# [TASK TO COMPLETE]
Repeat, exactly as written, the line containing "- [ ] Can they ping the server?" and each line after it through the end of the data.

# [GIVEN DATA]
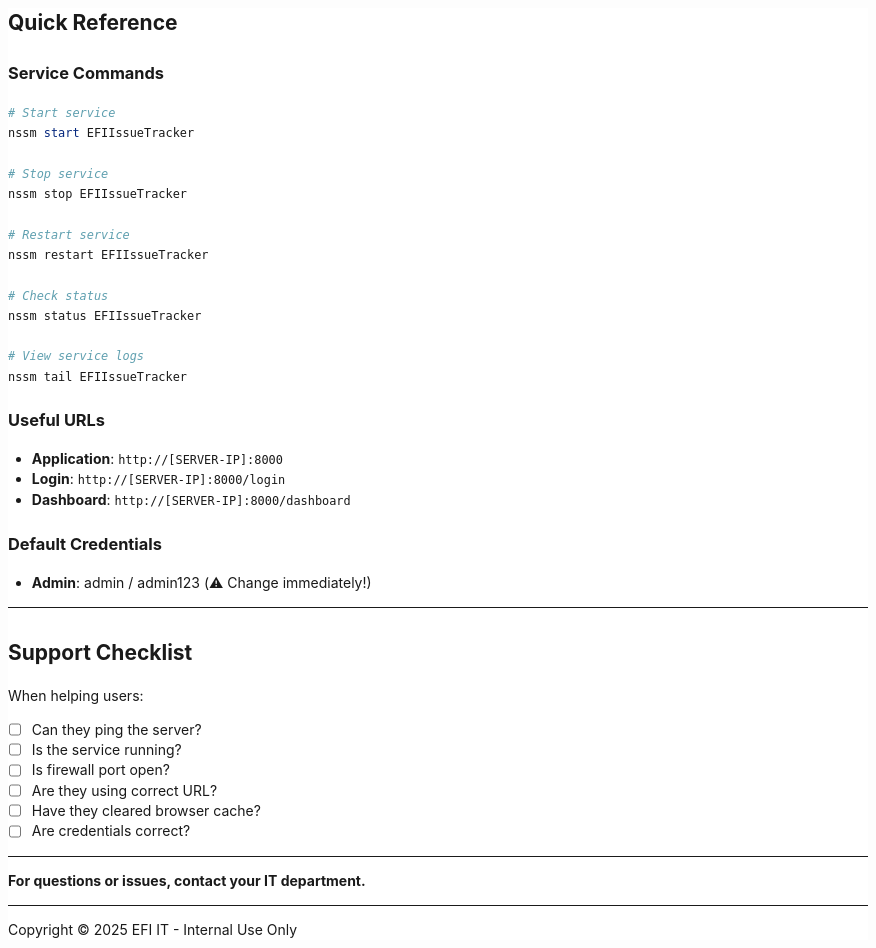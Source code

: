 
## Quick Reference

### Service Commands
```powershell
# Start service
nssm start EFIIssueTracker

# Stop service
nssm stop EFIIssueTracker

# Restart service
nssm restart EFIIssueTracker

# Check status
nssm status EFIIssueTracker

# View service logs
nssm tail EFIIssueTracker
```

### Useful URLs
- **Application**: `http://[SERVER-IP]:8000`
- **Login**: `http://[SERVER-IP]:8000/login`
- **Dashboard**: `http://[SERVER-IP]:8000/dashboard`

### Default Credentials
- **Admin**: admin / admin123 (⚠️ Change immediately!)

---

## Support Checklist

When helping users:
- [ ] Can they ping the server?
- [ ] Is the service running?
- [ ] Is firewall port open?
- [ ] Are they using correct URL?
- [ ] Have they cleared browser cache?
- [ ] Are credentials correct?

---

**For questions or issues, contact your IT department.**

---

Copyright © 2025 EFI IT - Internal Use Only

# [RESULT OF THIS TASK]
- [ ] Can they ping the server?
- [ ] Is the service running?
- [ ] Is firewall port open?
- [ ] Are they using correct URL?
- [ ] Have they cleared browser cache?
- [ ] Are credentials correct?

---

**For questions or issues, contact your IT department.**

---

Copyright © 2025 EFI IT - Internal Use Only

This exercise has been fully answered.